OCGA § 16-11-37 (a) provides that

[a] person commits the offense of a terroristic threat when he or she threatens to commit any crime of violence . . . with the purpose of terrorizing another. . . . No person shall be convicted under this subsection on the uncorroborated testimony of the party to whom the threat is communicated.

The crime of terroristic threat “focuses solely on the conduct of the accused and is completed when the threat is communicated to the victim with the intent to terrorize.” (Citation omitted.) Boone v. State, 155 Ga. App. 937, 939 (2) (274 SE2d 49) (1980). See Lanthrip v. State, 235 Ga. 10, 12 (218 SE2d 771) (1975).
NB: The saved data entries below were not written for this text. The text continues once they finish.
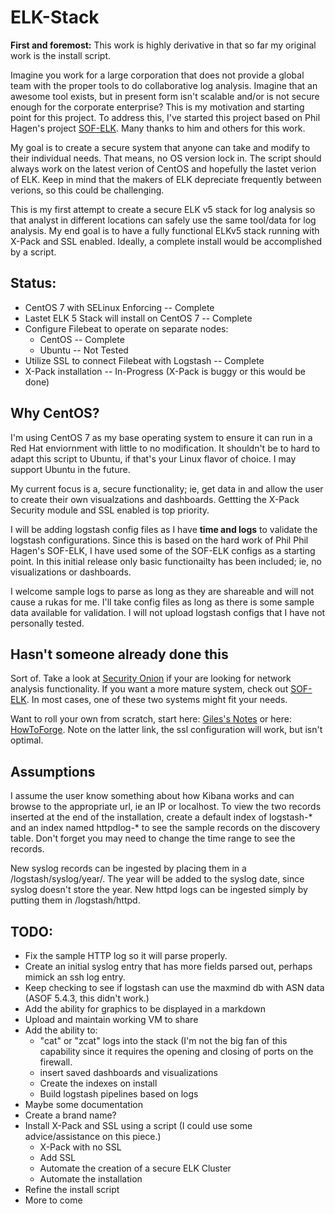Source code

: # ELK-Stack

**First and foremost:**  This work is highly derivative in that so far my original work is the install script. 

Imagine you work for a large corporation that does not provide a global team with the proper tools to do collaborative log analysis.  Imagine that an awesome tool exists, but in present form isn't scalable and/or is not secure enough for the corporate enterprise?  This is my motivation and starting point for this project.  To address this, I've started this project based on Phil Hagen's project [SOF-ELK](https://github.com/philhagen/sof-elk).  Many thanks to him and others for this work.  

My goal is to create a secure system that anyone can take and modify to their individual needs.  That means, no OS version lock in.  The script should always work on the latest verion of CentOS and hopefully the lastet verion of ELK.  Keep in mind that the makers of ELK depreciate frequently between verions, so this could be challenging.  

This is my first attempt to create a secure ELK v5 stack for log analysis so that analyst in different locations can safely use the same tool/data for log analysis.  My end goal is to have a fully functional ELKv5 stack running with X-Pack and SSL enabled.  Ideally, a complete install would be accomplished by a script.  

## Status:

+ CentOS 7 with SELinux Enforcing                                 -- Complete
+ Lastet ELK 5 Stack will install on CentOS 7                     -- Complete
+ Configure Filebeat to operate on separate nodes:         
  +    CentOS                                                     -- Complete
  +    Ubuntu                                                     -- Not Tested
+ Utilize SSL to connect Filebeat with Logstash                   -- Complete
+ X-Pack installation                                             -- In-Progress (X-Pack is buggy or this would be done)

## Why CentOS?

I'm using CentOS 7 as my base operating system to ensure it can run in a Red Hat enviornment with little to no modification.  It shouldn't be to hard to adapt this script to Ubuntu, if that's your Linux flavor of choice.  I may support Ubuntu in the future.

My current focus is a, secure functionality; ie, get data in and allow the user to create their own visualzations and dashboards.  Gettting the X-Pack Security module and SSL enabled is top priority.

I will be adding logstash config files as I have **time and logs** to validate the logstash configurations.  Since this is based on the hard work of Phil Phil Hagen's SOF-ELK, I have used some of the SOF-ELK configs as a starting point.  In this initial release only basic functionailty has been included; ie, no visualizations or dashboards.  

I welcome sample logs to parse as long as they are shareable and will not cause a rukas for me.  I'll take config files as long as there is some sample data available for validation.  I will not upload logstash configs that I have not personally tested.

## Hasn't someone already done this

Sort of.  Take a look at [Security Onion](http://blog.securityonion.net/2017/06/towards-elastic-on-security-onion.html) if your are looking for network analysis functionality.  If you want a more mature system, check out [SOF-ELK](https://github.com/philhagen/sof-elk).  In most cases, one of these two systems might fit your needs.

Want to roll your own from scratch, start here: [Giles's Notes](https://www.gilesorr.com/blog/elkbeats-intro.html) or here: [HowToForge](https://www.howtoforge.com/tutorial/how-to-install-elastic-stack-on-centos-7/).  Note on the latter link, the ssl configuration will work, but isn't optimal.

## Assumptions

I assume the user know something about how Kibana works and can browse to the appropriate url, ie an IP or localhost.  To view the two records inserted at the end of the installation, create a default index of logstash-\* and an index named httpdlog-\* to see the sample records on the discovery table.  Don't forget you may need to change the time range to see the records.

New syslog records can be ingested by placing them in a /logstash/syslog/year/.  The year will be added to the syslog date, since syslog doesn't store the year.  New httpd logs can be ingested simply by putting them in /logstash/httpd.  

## TODO: 
* Fix the sample HTTP log so it will parse properly.
* Create an initial syslog entry that has more fields parsed out, perhaps mimick an ssh log entry.
* Keep checking to see if logstash can use the maxmind db with ASN data (ASOF 5.4.3, this didn't work.)
* Add the ability for graphics to be displayed in a markdown 
* Upload and maintain working VM to share
* Add the ability to:
    + "cat" or "zcat" logs into the stack (I'm not the big fan of this capability since it requires the opening and closing of ports on the firewall.
    + insert saved dashboards and visualizations
    + Create the indexes on install
    + Build logstash pipelines based on logs
* Maybe some documentation
* Create a brand name?
* Install X-Pack and SSL using a script (I could use some advice/assistance on this piece.)
    + X-Pack with no SSL
    + Add SSL
    + Automate the creation of a secure ELK Cluster
    + Automate the installation
* Refine the install script
* More to come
Moreover, “[d]irect evidence that the threats were made for the purpose of terrorizing another is not necessary if the circumstances surrounding the threats are sufficient for a [trier of fact] to find the threats were made for such a purpose.” (Citation omitted.) Boone, 155 Ga. App. at 939 (2).
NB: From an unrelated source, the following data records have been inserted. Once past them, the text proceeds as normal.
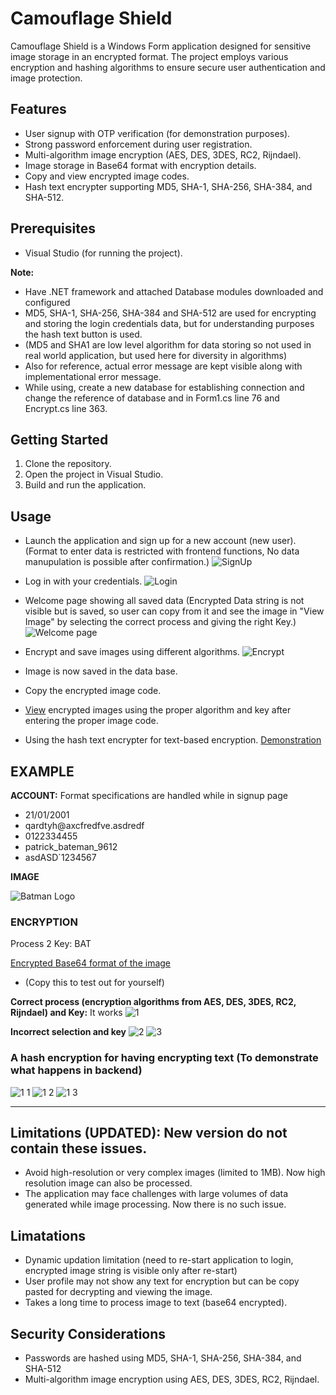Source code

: # Camouflage Shield

Camouflage Shield is a Windows Form application designed for sensitive image storage in an encrypted format.
The project employs various encryption and hashing algorithms to ensure secure user authentication and image protection.

## Features

- User signup with OTP verification (for demonstration purposes).
- Strong password enforcement during user registration.
- Multi-algorithm image encryption (AES, DES, 3DES, RC2, Rijndael).
- Image storage in Base64 format with encryption details.
- Copy and view encrypted image codes.
- Hash text encrypter supporting MD5, SHA-1, SHA-256, SHA-384, and SHA-512.

## Prerequisites

- Visual Studio (for running the project).

**Note:**
- Have .NET framework and attached Database modules downloaded and configured
- MD5, SHA-1, SHA-256, SHA-384 and SHA-512 are used for encrypting and storing the login credentials data, but for understanding purposes the hash text button is used.
- (MD5 and SHA1 are low level algorithm for data storing so not used in real world application, but used here for diversity in algorithms)
- Also for reference, actual error message are kept visible along with implementational error message.
- While using, create a new database for establishing connection and change the reference of database and in Form1.cs line 76 and Encrypt.cs line 363.


## Getting Started

1. Clone the repository.
2. Open the project in Visual Studio.
3. Build and run the application.

## Usage

- Launch the application and sign up for a new account (new user).
  (Format to enter data is restricted with frontend functions, No data manupulation is possible after confirmation.)
  ![SignUp](https://github.com/user-attachments/assets/202a1388-3c24-4e99-96c4-af0219b26928)

- Log in with your credentials.
  ![Login](https://github.com/user-attachments/assets/b903f2de-00ce-4e43-95c4-138a1b0e916b)

- Welcome page showing all saved data (Encrypted Data string is not visible but is saved, so user can copy from it and see the image in "View Image" by selecting the correct process and giving the right Key.)
![Welcome page](https://github.com/user-attachments/assets/e5da6393-af24-421b-b0e4-0a8b200a10b3)

- Encrypt and save images using different algorithms.
  ![Encrypt](https://github.com/user-attachments/assets/7976f5a6-17ce-42a6-9914-9acabb5da444)
  
- Image is now saved in the data base.
- Copy the encrypted image code.
- [View](#encryption) encrypted images using the proper algorithm and key after entering the proper image code.

- Using the hash text encrypter for text-based encryption. [Demonstration](#a-hash-encryption-for-having-encrypting-text-to-demonstrate-what-happens-in-backend)

## EXAMPLE

**ACCOUNT:** Format specifications are handled while in signup page
- 21/01/2001
- qardtyh&#64;axcfredfve&#46;asdredf
- 0122334455
- patrick_bateman_9612
- asdASD`1234567

**IMAGE**

![Batman Logo](https://github.com/user-attachments/assets/de229f17-a930-4693-a60b-52bbce84cefd)

### ENCRYPTION
Process 2
Key: BAT

[Encrypted Base64 format of the image](https://github.com/saahen-sriyan-mishra/Camouflage-Shield/blob/main/Batman%20Logo%20Encrypted.txt)  
- (Copy this to test out for yourself)

**Correct process (encryption algorithms from AES, DES, 3DES, RC2, Rijndael) and Key:** It works
![1](https://github.com/user-attachments/assets/6e89f21c-18b1-448f-b52e-03d13f8e63c9)

**Incorrect selection and key**
![2](https://github.com/user-attachments/assets/fb28f266-9fd9-461c-b243-3ba70e2a21b4)
![3](https://github.com/user-attachments/assets/35bbf21d-6fad-472c-8589-d702c43eb32a)


### A hash encryption for having encrypting text (To demonstrate what happens in backend)
![1 1](https://github.com/user-attachments/assets/cd14f80d-498e-4192-9e9f-e4d02ad85af2)
![1 2](https://github.com/user-attachments/assets/4a017cd7-e1c9-46eb-a1eb-a0e88e1dee9c)
![1 3](https://github.com/user-attachments/assets/adb261e3-2983-439f-96ba-ba26212a9459)


-------------------------------------------------------------------------------------------

## Limitations (UPDATED): New version do not contain these issues.
- Avoid high-resolution or very complex images (limited to 1MB). Now high resolution image can also be processed.
- The application may face challenges with large volumes of data generated while image processing. Now there is no such issue.

## Limatations
- Dynamic updation limitation (need to re-start application to login, encrypted image string is visible only after re-start)
- User profile may not show any text for encryption but can be copy pasted for decrypting and viewing the image.
- Takes a long time to process image to text (base64 encrypted).

## Security Considerations
- Passwords are hashed using MD5, SHA-1, SHA-256, SHA-384, and SHA-512
- Multi-algorithm image encryption using AES, DES, 3DES, RC2, Rijndael.


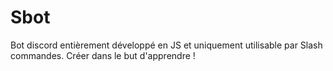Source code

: # Sbot
 Bot discord entièrement développé en JS et uniquement utilisable par Slash commandes.
Créer dans le but d'apprendre !
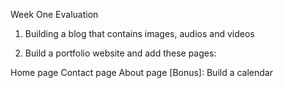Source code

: Week One Evaluation

1. Building a blog that contains images, audios and videos

2. Build a portfolio website and add these pages:

Home page
Contact page
About page
[Bonus]:
Build a calendar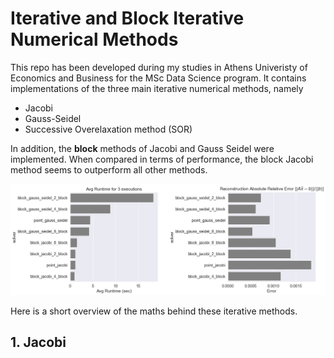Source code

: # Iterative and Block Iterative Numerical Methods

This repo has been developed during my studies in Athens Univeristy of Economics and Business for the MSc Data Science program. It contains implementations of the three main iterative numerical methods, namely

* Jacobi
* Gauss-Seidel
* Successive Overelaxation method (SOR)

In addition, the **block** methods of Jacobi and Gauss Seidel were implemented. When compared in terms of performance, the block Jacobi method seems to outperform all other methods.

![image](output.png)

Here is a short overview of the maths behind these iterative methods. 

## 1. Jacobi

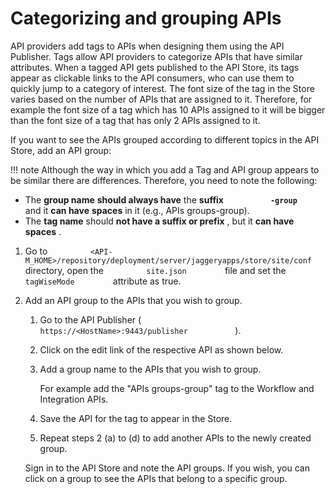 # Categorizing and grouping APIs

API providers add tags to APIs when designing them using the API Publisher. Tags allow API providers to categorize APIs that have similar attributes. When a tagged API gets published to the API Store, its tags appear as clickable links to the API consumers, who can use them to quickly jump to a category of interest. The font size of the tag in the Store varies based on the number of APIs that are assigned to it. Therefore, for example the font size of a tag which has 10 APIs assigned to it will be bigger than the font size of a tag that has only 2 APIs assigned to it.

If you want to see the APIs grouped according to different topics in the API Store, add an API group:

!!! note
Although the way in which you add a Tag and API group appears to be similar there are differences. Therefore, you need to note the following:

-   The **group name** **should always have** the **suffix `           -group          `** and it **can have** **spaces** in it (e.g., APIs groups-group).
-   The **tag name** should **not have a suffix or prefix** , but it **can have spaces** .


1.  Go to `          <API-M_HOME>/repository/deployment/server/jaggeryapps/store/site/conf         ` directory, open the `          site.json         ` file and set the `          tagWiseMode         ` attribute as true.
2.  Add an API group to the APIs that you wish to group.
    1.  Go to the API Publisher ( `            https://<HostName>:9443/publisher           ` ).
    2.  Click on the edit link of the respective API as shown below.
    3.  Add a group name to the APIs that you wish to group.

        For example add the "APIs groups-group" tag to the Workflow and Integration APIs.

    4.  Save the API for the tag to appear in the Store.

    5.  Repeat steps 2 (a) to (d) to add another APIs to the newly created group.

    Sign in to the API Store and note the API groups.
    If you wish, you can click on a group to see the APIs that belong to a specific group.

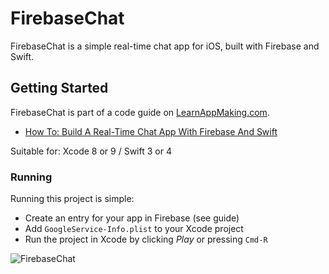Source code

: # FirebaseChat

FirebaseChat is a simple real-time chat app for iOS, built with Firebase and Swift.

## Getting Started

FirebaseChat is part of a code guide on [LearnAppMaking.com](https://learnappmaking.com).

- [How To: Build A Real-Time Chat App With Firebase And Swift](https://learnappmaking.com/chat-app-ios-firebase-swift-xcode)

Suitable for: Xcode 8 or 9 / Swift 3 or 4

### Running

Running this project is simple: 

- Create an entry for your app in Firebase (see guide)
- Add `GoogleService-Info.plist` to your Xcode project
- Run the project in Xcode by clicking _Play_ or pressing `Cmd-R`

![FirebaseChat](https://learnappmaking.com/wp-content/uploads/2017/06/chat-app-firebase-swift-xcode-770.jpg)


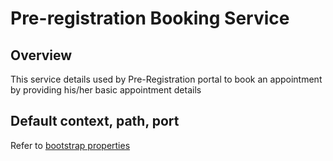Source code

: # Pre-registration Booking Service

## Overview
This service details used by Pre-Registration portal to book an appointment by providing his/her basic appointment details

## Default context, path, port
Refer to [bootstrap properties](src/main/resources/bootstrap.properties)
The evidence here, including K. J.’s contemporaneous acts of pounding her fist into her hand and exclaiming that she was “going to get” the instructor, was sufficient to sustain the juvenile court’s finding of delinquency as a result of making a terroristic threat. See Denson v. State, 259 Ga. App. 342, 343, 344-345 (1) (577 SE2d 29) (2003) (sustaining conviction based upon defendant’s statements that “he had a bomb” for the victims and that they should “check their mailbox[es]”); Shepherd v. State, 230 Ga. App. 426 (496 SE2d 530) (1998) (defendant’s statement that “he was going to stomp [the victim’s] butt when he saw him” was a terroristic threat) (punctuation omitted).

The dissent contends that K. J.’s words were innocuous and did not rise to the level of terroristic threats as a matter of law, but that determination was for the trier of fact under the circumstances of this case. Lanthrip, 235 Ga. at 12. Georgia law does not require that the accused actually take an overt, physically aggressive action toward the victim in order to complete the crime. See id. (“When the communication of the threat is done to terrorize another, the crime is complete.”); Denson, 259 Ga. App. at 344-345 (1) (sustaining conviction even though verbal threats were made to an uninvolved third party outside of the presence of the victims and did not include any physical aggression); Shepherd, 230 Ga. App. at 427 (“The threat of physical violence directed against an absent third party is clearly within the conduct prohibited by the criminal statute.”). The *157juvenile court was authorized to conclude that K. J.’s conduct constituted a threat directed toward the instructor for the purpose of terrorizing her. Denson, 259 Ga. App. at 344-345 (1); Shepherd, 230 Ga. App. at 427.

Judgment affirmed.

Barnes, C. J., Blackburn, P.J., and Andrews, J., concur. Ruffin, P. J., Johnson, P. J., and Phipps, J., dissent.